Die Freiheit der Kunst
Nur wenige Schritte über den Hof führt eine Tür zu einem weiteren Kunstort. Hier haben sich Maureen Brauckmann und Matthias Certa eingemietet. Sprechen sie von ihrer Kunst, klingt das Futur immer wieder an. Anfang und Ende 20 träumen beide von der Kunst als Beruf. „Aber auch Kunst und nicht Design“, betont Brauckmann. Auf keinen Fall möchte sie auf Abruf irgendetwas hübsch machen, sondern immer frei gestalten. Sollte das finanziell nicht möglich sein, soll die Kunst Privatsache bleiben. Umgekehrt jedoch möchte sie ihre Werke stets zu erschwinglichen Preisen anbieten, um sie allen Menschen zugänglich zu machen. Aktuell arbeitet Brauckmann aushilfsweise in einer Bildhauerei.

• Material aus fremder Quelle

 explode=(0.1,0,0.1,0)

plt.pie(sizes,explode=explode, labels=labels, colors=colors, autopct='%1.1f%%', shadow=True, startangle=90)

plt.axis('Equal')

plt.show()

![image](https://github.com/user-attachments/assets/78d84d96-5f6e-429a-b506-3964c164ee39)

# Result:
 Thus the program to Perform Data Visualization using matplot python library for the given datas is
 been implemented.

Ihr Kollege hingegen ist Assistent eines Querschnittsgelähmten. Allerdings sind es vor allem „Eindrücke“ aus dem Privatleben, die Certa mit Acrylfarben und Spraydosen verarbeitet. „Meine Herangehensweise ist einfach, rein intuitiv mich selbst auszudrücken“, sagt er. Was dabei entsteht, nennt er „abstrakten Expressionismus“, den er für ein „nettes Nebeneinkommen“ verkauft. Allerdings geht es ihm niemals vorrangig um Geld: „Das ist für mich kein Geschäftsmodell!“ Wie auch seine Kollegin Brauckmann legt er Wert auf das eigene Echte. „Ich möchte 100 Prozent authentisch mein inneres Seelenleben auf die Leinwand bringen“, betont er. Mit „authentisch“ meint er allerdings keine exakte Kopie der Realität. Vielmehr geht es auch bei seiner Fotografie vor allem um den Ausdruck. Mittel wie Doppelbelichtung sind bei ihm an der Tagesordnung.

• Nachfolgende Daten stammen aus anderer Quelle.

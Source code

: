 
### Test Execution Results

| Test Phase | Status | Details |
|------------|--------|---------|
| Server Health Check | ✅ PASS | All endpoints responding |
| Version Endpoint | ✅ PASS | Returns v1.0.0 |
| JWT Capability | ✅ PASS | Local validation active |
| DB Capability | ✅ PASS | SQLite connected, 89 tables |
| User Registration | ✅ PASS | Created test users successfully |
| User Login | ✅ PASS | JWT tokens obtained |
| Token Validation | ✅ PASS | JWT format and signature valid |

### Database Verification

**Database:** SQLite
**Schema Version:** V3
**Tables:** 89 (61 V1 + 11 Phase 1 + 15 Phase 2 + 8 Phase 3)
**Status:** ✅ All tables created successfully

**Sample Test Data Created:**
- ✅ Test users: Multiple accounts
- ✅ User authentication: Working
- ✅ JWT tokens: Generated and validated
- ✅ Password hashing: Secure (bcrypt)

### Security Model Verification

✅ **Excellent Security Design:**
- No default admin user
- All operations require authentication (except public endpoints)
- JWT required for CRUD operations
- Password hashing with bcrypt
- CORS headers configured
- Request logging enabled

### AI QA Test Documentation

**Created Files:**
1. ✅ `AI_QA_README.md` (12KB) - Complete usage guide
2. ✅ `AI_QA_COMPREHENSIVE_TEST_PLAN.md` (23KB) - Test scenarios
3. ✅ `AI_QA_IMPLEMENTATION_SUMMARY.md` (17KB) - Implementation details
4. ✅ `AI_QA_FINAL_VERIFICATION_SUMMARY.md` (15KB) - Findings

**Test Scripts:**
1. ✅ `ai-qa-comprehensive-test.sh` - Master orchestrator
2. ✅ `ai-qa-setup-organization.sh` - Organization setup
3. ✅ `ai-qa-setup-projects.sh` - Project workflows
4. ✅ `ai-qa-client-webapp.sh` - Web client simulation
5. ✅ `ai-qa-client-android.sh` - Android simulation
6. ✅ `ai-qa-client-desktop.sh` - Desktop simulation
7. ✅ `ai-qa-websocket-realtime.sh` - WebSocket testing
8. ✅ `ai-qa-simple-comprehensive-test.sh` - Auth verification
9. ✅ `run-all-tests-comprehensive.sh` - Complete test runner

„Das Menschsein ausdrücken“
Wand an Wand mit Brauckmann und Certa arbeitet Christa Bremer. Ihr Hauptarbeitsfeld bilden Bronzeskulpturen, deren Schliff und Form nicht nur zum Anschauen da sind. Vielmehr legt Bremer Wert auf die Haptik ihrer Arbeiten, was die Bronzegießerei, die anhand von Bremers Gips- und Tonmodellen die fertigen Skulpturen gießt, vor echte Herausforderungen stellt. Doch Bremer zielt darauf ab, dass die Menschen „sich in der Aussage der Skulptur wiederfinden“, in dem Vertrauen, der Freundschaft, der Zweisamkeit der menschlichen Figuren. „Es ist mir ein Anliegen, das Menschsein, das Miteinander auszudrücken“, sagt Bremer. Besonders wirkungsvoll erscheint hier ein Skulptur von zwei Menschen mit insgesamt zwei Beinen: „Die gehen gemeinsam, aber halten einander nicht fest“. Sanft lässt Bremer auch ihre Vorstellung von einer guten Gesellschaft anklingen. Nicht zufällig zeigt die Skulptur einer Kleinfamilie das Kind an der Hand des Vaters. Für Bremer ist es kein Naturgesetz, dass ein Kind vor allem zur Mutter gehört.
Drei Ateliers und eine Musikschule gibt es momentan in diesem Hof an Schildstraße. Doch die Kunstschaffenden „hoffen, noch mehr Künstler zu uns ziehen zu können“, betont Inhaberin und Verwalterin Dagmar Bangert.